- WHAT IS NEEDED -
Please tally the lines in the records that include the word "landing" and answer with the bare number.

EXTRACTED DATA section start

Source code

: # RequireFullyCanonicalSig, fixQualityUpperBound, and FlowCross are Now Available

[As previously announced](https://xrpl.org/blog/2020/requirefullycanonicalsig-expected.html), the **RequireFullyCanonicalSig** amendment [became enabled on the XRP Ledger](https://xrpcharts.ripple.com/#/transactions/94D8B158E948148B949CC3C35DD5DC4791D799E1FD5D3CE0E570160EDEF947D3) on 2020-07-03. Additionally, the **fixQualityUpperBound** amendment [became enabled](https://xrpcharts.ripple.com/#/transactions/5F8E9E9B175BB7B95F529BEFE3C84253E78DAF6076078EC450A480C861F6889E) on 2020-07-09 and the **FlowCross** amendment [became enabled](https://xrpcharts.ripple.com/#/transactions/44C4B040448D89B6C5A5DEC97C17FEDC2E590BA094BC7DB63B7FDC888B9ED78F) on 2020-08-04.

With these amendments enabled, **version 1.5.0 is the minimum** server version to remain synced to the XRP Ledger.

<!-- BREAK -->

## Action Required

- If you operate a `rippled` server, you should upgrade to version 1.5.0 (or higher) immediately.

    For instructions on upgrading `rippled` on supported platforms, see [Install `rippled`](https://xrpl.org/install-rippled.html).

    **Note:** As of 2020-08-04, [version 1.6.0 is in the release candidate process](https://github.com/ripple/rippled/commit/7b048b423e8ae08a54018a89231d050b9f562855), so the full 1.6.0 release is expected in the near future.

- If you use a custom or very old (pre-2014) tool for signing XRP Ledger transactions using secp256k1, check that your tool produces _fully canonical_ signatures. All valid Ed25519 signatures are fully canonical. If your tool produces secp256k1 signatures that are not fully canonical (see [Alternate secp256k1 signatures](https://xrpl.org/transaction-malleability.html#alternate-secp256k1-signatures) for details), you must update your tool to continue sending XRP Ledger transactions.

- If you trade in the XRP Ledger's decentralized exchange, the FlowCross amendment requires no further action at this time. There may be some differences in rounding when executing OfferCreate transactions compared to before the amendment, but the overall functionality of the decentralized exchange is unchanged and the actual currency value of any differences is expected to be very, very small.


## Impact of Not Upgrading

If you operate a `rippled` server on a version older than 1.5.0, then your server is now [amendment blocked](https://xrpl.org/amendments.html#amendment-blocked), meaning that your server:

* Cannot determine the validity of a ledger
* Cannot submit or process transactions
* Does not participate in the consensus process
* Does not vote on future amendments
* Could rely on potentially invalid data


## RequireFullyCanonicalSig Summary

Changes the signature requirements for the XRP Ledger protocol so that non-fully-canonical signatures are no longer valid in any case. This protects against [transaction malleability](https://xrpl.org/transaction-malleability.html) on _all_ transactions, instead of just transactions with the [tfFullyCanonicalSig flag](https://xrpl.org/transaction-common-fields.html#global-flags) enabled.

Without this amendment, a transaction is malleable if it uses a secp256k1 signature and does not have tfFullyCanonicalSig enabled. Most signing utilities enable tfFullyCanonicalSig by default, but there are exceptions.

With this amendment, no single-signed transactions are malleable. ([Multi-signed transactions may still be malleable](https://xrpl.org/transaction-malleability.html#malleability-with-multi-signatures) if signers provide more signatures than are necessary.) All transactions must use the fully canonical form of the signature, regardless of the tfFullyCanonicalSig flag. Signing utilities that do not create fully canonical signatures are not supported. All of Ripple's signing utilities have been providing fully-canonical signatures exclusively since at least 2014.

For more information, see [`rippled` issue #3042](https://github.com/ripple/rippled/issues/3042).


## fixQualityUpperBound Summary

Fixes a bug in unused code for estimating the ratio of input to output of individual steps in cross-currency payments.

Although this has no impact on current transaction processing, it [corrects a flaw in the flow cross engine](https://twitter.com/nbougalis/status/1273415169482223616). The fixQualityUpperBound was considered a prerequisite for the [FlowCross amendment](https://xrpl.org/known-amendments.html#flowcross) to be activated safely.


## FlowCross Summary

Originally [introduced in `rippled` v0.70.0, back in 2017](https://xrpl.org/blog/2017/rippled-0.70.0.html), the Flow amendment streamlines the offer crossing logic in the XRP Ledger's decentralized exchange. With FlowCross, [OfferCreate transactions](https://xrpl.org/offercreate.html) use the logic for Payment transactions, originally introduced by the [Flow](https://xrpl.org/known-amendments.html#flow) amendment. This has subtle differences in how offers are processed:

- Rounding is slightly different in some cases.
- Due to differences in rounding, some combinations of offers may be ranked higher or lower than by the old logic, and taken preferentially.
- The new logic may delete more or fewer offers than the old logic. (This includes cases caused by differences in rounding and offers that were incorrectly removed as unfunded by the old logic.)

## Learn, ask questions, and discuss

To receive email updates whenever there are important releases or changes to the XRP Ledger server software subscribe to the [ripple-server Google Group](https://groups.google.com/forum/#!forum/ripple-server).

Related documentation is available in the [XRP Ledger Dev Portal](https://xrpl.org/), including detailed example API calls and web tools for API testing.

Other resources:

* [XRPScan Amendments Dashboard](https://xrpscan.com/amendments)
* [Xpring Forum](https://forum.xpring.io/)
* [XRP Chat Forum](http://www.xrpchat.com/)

EXTRACTED DATA section end
EXTRACTED DATA section start

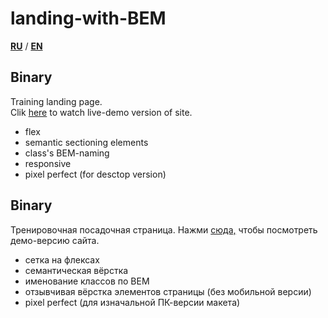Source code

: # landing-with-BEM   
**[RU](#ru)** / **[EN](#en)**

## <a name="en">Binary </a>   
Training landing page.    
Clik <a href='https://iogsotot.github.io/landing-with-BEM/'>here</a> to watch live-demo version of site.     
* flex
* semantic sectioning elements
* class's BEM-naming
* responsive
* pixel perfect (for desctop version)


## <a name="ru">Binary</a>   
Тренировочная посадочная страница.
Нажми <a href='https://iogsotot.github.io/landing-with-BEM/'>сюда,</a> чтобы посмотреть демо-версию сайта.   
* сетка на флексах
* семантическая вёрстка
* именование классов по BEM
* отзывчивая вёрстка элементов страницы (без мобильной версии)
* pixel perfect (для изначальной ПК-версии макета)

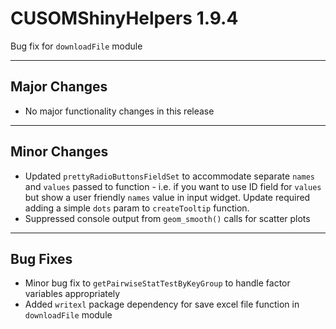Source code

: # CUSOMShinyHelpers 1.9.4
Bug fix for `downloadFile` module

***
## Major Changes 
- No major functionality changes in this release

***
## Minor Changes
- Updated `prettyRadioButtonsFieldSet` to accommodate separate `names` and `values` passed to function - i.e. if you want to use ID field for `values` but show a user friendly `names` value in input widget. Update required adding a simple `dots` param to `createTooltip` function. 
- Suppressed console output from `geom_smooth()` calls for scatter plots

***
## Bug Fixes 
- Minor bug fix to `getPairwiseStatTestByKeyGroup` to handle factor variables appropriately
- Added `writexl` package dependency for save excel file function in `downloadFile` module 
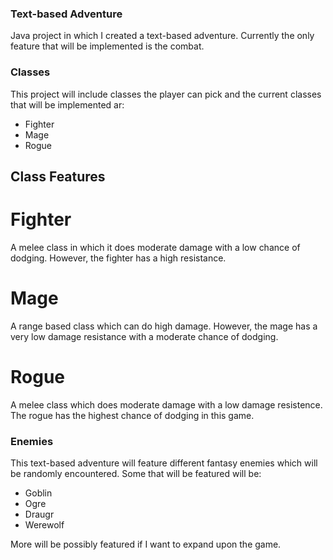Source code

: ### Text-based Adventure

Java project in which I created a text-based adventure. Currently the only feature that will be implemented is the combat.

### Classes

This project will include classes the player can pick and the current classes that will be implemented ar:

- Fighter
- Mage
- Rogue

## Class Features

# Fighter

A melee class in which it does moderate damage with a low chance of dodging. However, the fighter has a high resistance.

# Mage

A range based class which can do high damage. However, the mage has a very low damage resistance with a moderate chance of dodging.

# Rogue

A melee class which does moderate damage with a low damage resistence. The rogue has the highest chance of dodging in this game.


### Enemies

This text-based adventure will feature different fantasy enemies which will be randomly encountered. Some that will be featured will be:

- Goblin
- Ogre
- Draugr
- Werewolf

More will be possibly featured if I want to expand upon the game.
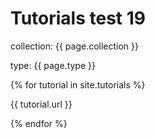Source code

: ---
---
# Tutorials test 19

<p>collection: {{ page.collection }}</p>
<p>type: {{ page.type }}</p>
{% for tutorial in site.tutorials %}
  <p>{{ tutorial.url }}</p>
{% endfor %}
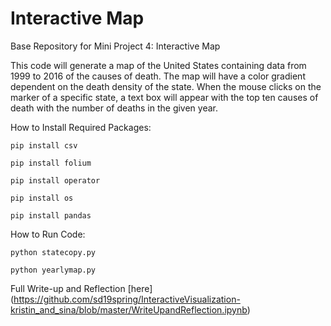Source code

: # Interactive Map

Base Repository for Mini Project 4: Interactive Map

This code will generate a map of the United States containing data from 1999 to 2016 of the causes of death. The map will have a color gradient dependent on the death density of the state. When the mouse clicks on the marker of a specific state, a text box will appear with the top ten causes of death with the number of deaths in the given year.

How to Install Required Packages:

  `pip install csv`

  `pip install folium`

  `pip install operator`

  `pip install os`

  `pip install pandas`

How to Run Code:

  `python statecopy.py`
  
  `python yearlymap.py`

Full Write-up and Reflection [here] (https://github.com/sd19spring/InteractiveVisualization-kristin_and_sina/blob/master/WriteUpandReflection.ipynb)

EXTRACTED DATA section end
EXTRACTED DATA section start

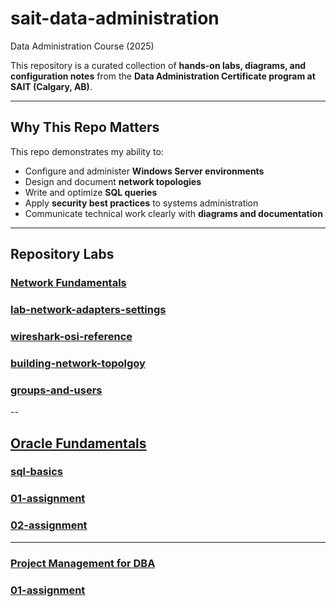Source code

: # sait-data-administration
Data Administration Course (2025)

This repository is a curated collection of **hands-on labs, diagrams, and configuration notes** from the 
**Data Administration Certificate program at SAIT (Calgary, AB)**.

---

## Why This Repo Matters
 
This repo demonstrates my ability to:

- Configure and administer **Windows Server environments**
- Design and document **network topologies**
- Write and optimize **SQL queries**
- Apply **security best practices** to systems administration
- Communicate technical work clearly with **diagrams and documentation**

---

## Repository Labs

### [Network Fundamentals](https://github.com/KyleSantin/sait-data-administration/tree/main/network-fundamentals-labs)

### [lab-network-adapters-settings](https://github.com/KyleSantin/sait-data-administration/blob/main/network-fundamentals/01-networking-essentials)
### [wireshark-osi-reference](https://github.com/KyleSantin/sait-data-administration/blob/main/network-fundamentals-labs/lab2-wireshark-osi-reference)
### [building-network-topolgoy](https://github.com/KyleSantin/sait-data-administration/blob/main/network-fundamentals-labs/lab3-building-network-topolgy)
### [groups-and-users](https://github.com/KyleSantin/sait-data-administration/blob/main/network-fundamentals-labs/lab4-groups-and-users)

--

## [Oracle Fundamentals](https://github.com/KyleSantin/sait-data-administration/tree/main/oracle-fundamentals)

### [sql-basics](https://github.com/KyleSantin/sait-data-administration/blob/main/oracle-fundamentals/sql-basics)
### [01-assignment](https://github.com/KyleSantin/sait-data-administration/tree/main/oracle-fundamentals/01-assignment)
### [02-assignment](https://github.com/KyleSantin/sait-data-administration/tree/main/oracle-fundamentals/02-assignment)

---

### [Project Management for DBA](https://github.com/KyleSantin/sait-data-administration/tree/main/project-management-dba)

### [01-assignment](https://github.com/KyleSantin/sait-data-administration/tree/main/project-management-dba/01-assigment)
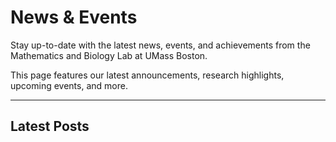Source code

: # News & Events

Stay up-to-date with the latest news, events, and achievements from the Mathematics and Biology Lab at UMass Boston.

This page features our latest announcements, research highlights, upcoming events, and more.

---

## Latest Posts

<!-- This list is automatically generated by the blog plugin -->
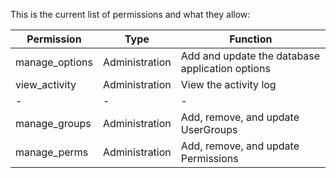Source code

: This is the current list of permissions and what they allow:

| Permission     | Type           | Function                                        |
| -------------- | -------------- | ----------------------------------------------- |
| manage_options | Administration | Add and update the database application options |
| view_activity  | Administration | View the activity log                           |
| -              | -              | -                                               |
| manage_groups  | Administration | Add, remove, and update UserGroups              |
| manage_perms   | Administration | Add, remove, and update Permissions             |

EXTRACTED DATA section end

- RESULT OF THE TASK -
4